In tal senso ha osservato che l’azione predatoria non era caduta soltanto sull’autovettura -in relazione alla quale era astrattamente ventilabile una legittima pretesa restitutoria-, ma anche sui 1.500,00 euro e sul telefonino cellullare, ossia su beni esorbitanti rispetto alla restituzione dell’autovettura che si assume pretesa da COGNOME NOME, in quanto di proprietà dalla società da lui amministrata e asseritamente- concessa in uso a Salvia.
A tale riguardo va rimarcato che lo stesso COGNOME ha dichiarato di avere incaricato COGNOME COGNOME (co-indagato dell’odierno ricorrente) del solo recupero dell’autovettura, ma non anche dell’esazione di somme di denaro eventualmente dovute alla società da lui amministrata.
1.3. Sulla base di tali dati fattuali, il tribunale ha osservato che la condotta predatoria realizzata dal ricorrente e dai suoi co-indagati esorbitava -comunquedal mandato recuperatorio conferito da NOME NOME, così che doveva ritenersi configurata una rapina e non il reato di ragion fattasi, in ciò rendendo una motivazione conforme all’insegnamento di questa Corte, che ha chiarito che «il concorso del terzo nel reato di esercizio arbitrario delle proprie ragioni con violenza o minaccia alle persone è configurabile nei soli casi in cui questi si limiti ad offrire un contributo alla pretesa del creditore, senza perseguire alcuna diversa ed ulteriore finalità» (Sez.
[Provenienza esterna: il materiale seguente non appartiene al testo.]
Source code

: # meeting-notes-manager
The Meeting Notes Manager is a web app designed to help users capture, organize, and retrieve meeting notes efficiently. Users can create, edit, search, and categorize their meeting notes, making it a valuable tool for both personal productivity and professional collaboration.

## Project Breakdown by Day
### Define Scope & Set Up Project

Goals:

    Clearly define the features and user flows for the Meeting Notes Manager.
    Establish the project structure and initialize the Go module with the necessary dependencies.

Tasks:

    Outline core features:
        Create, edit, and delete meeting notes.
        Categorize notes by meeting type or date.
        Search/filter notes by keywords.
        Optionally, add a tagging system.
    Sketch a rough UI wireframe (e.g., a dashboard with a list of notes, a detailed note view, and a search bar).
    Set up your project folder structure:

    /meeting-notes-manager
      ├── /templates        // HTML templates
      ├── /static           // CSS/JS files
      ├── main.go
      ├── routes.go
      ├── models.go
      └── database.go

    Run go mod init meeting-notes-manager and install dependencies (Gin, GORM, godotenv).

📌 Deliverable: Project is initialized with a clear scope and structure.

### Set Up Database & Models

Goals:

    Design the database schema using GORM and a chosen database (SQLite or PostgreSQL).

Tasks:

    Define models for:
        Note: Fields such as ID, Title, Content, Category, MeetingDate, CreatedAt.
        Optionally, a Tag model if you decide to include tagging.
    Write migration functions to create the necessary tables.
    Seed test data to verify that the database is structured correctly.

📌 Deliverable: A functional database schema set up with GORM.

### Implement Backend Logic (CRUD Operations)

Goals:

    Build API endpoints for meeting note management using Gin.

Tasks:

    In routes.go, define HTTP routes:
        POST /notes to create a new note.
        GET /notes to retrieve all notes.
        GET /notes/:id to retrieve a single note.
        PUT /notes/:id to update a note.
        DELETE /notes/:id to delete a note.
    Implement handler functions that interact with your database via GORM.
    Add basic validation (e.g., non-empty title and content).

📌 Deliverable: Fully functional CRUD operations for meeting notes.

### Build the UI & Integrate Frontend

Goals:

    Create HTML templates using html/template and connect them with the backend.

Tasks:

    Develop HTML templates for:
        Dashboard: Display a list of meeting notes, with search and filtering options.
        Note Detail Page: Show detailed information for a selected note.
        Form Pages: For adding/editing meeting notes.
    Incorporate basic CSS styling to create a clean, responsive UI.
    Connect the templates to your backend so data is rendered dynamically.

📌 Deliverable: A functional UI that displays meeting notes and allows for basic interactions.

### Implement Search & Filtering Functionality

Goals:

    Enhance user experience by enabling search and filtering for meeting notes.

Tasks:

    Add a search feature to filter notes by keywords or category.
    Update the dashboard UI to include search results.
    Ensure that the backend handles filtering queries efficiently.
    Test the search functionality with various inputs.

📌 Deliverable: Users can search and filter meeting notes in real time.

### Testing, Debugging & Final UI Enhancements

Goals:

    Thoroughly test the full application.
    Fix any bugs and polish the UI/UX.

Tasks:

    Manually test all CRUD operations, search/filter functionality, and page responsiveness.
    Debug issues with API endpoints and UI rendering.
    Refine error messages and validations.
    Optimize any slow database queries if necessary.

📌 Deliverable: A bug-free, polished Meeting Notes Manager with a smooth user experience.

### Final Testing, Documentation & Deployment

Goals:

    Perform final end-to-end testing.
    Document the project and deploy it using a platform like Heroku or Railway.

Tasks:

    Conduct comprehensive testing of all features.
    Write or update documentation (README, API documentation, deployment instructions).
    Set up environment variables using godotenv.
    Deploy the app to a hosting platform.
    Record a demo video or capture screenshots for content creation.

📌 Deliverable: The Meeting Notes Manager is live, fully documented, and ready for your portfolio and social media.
U, n. 29541 del 16/07/2020, COGNOME, Rv. 280027 – 03).
A fronte di una lineare e adeguata motivazione, resa sulla base di una completa e approfondita disamina delle risultanze investigative, oltre che nel rispetto dei principi di diritto vigenti in materia, le doglianze articolate nel ricorso non sono volte a evidenziare violazioni di legge o mancanze argomentative e manifeste illogicità della sentenza impugnata, ma mirano a sollecitare un improponibile sindacato sulle scelte valutative del tribunale.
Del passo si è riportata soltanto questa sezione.